LG 47LG90 47-inch LCD HDTV Page 3

TEST BENCH

Primary Color Point Accuracy vs. SMPTE HD Standard

Color

Target X

Measured X

Target Y

Measured Y

Red

0.64

0.65

0.33

0.32

Green

0.30

0.28

0.60

0.64

Blue

0.15

0.15

0.06

0.06

After making basic adjustments in the 47LG90's Expert picture preset with the Warm color temperature mode selected, grayscale tracking measured +/- 492 ° K of the 6,500 K standard from 20 to 100 IRE. Further adjustments made to the red, green, and blue controls in the set's White balance menu upped performance to +/-85 ° K from 20 to 100 IRE, making the LG's post-calibration grayscale among the flattest I've measured on a TV. This result can be attributed to the 10-point White Balance option, an adjustment that lets you tweak settings at 10 separate brightness levels ranging from 10 to 100 IRE. Color decoder tests revealed only a slight 2.5 % green pull on the HDMI inputs, and 5 % for component-video. Compared with the SMPTE HD specification, only the TV's green color point measured off the mark, showing slight oversaturation.

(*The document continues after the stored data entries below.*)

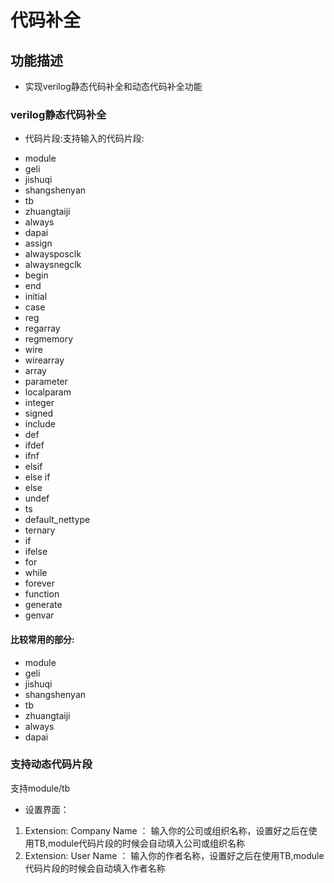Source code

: # 代码补全

## 功能描述

- 实现verilog静态代码补全和动态代码补全功能

### verilog静态代码补全
* 代码片段:支持输入的代码片段:
 - module 
 - geli 
 - jishuqi 
 - shangshenyan 
 - tb 
 - zhuangtaiji 
 - always 
 - dapai 
 - assign 
 - alwaysposclk 
 - alwaysnegclk 
 - begin 
 - end 
 - initial 
 - case 
 - reg 
 - regarray 
 - regmemory 
 - wire 
 - wirearray 
 - array 
 - parameter 
 - localparam 
 - integer 
 - signed 
 - include 
 - def 
 - ifdef 
 - ifnf 
 - elsif 
 - else if 
 - else 
 - undef 
 - ts 
 - default_nettype 
 - ternary 
 - if 
 - ifelse 
 - for 
 - while 
 - forever 
 - function 
 - generate 
 - genvar
#### 比较常用的部分:
 - module
 - geli
 - jishuqi
 - shangshenyan
 - tb
 - zhuangtaiji
 - always
 - dapai

### 支持动态代码片段
支持module/tb
- 设置界面：    
1. Extension: Company Name ： 输入你的公司或组织名称，设置好之后在使用TB,module代码片段的时候会自动填入公司或组织名称
2. Extension: User Name ：  输入你的作者名称，设置好之后在使用TB,module代码片段的时候会自动填入作者名称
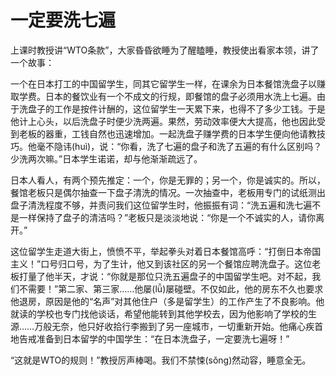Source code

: # 一定要洗七遍

上课时教授讲“WTO条款”，大家昏昏欲睡为了醒瞌睡，教授使出看家本领，讲了一个故事： 

一个在日本打工的中国留学生，同其它留学生一样，在课余为日本餐馆洗盘子以赚取学费。日本的餐饮业有一个不成文的行规，即餐馆的盘子必须用水洗上七遍。由于洗盘子的工作是按件计酬的，这位留学生一天累下来，也得不了多少工钱。于是他计上心头，以后洗盘子时便少洗两遍。果然，劳动效率便大大提高，他也因此受到老板的器重，工钱自然也迅速增加。一起洗盘子赚学费的日本学生便向他请教技巧。他毫不隐讳(huì)，说：“你看，洗了七遍的盘子和洗了五遍的有什么区别吗？少洗两次嘛。”日本学生诺诺，却与他渐渐疏远了。 

日本人看人，有两个预先推定：一个，你是无罪的；另一个，你是诚实的。所以，餐馆老板只是偶尔抽查一下盘子清洗的情况。一次抽查中，老板用专门的试纸测出盘子清洗程度不够，并责问我们这位留学生时，他振振有词：“洗五遍和洗七遍不是一样保持了盘子的清洁吗？”老板只是淡淡地说：“你是一个不诚实的人，请你离开。” 

这位留学生走道大街上，愤愤不平，举起拳头对着日本餐馆高呼：“打倒日本帝国主义！”口号归口号，为了生计，他又到该社区的另一个餐馆应聘洗盘子。这位老板打量了他半天，才说：“你就是那位只洗五遍盘子的中国留学生吧。对不起，我们不需要！”第二家、第三家……他屡(lǚ)屡碰壁。不仅如此，他的房东不久也要求他退房，原因是他的“名声”对其他住户（多是留学生）的工作产生了不良影响。他就读的学校也专门找他谈话，希望他能转到其他学校去，因为他影响了学校的生源……万般无奈，他只好收拾行李搬到了另一座城市，一切重新开始。他痛心疾首地告戒准备到日本留学的中国学生：“在日本洗盘子，一定要洗七遍呀！” 

“这就是WTO的规则！”教授厉声棒喝。我们不禁悚(sǒng)然动容，睡意全无。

Overscan - the amount of picture area hidden behind the edges of the TV's screen - measured 0% for 1080i and 720p-format high-definition signals when the Just Scan display mode was active. With the sharpness control adjusted for minimal edge enhancement, both 1080i and 720p test patterns looked soft via the TV's HDMI and component-video inputs. Screen uniformity was excellent, with no tinting or uneven brightness visible on gray, black, and white full-field patterns. Viewing angle was only fair as compared with other LCD TVs, though better than other LED-backlit models, with picture contrast dipping slightly at seats more than 15° off from the screen's center axis. Gamma hit the 2.2 target with the High Gamma mode selected, and 2.0 at the Medium setting.

Tests of the LG's video upconversion capabilities delivered mixed results. It failed the film resolution test on the Silicon Optix HQV high-def Blu-ray test disc, and also displayed moiré effects on the exterior Vatican wall scene from Chapter 6 of the Mission: Impossible III Blu-ray disc. When running DVD test discs, it also tripped up on HQV's 2:3 film pulldown and assorted cadences tests, although I didn't see any "jaggy" effects when watching regular DVD movies. The TV's noise reduction processing proved effective in cleaning up noisy pictures, and it didn't introduce any detail loss, even at the High setting. -A.G.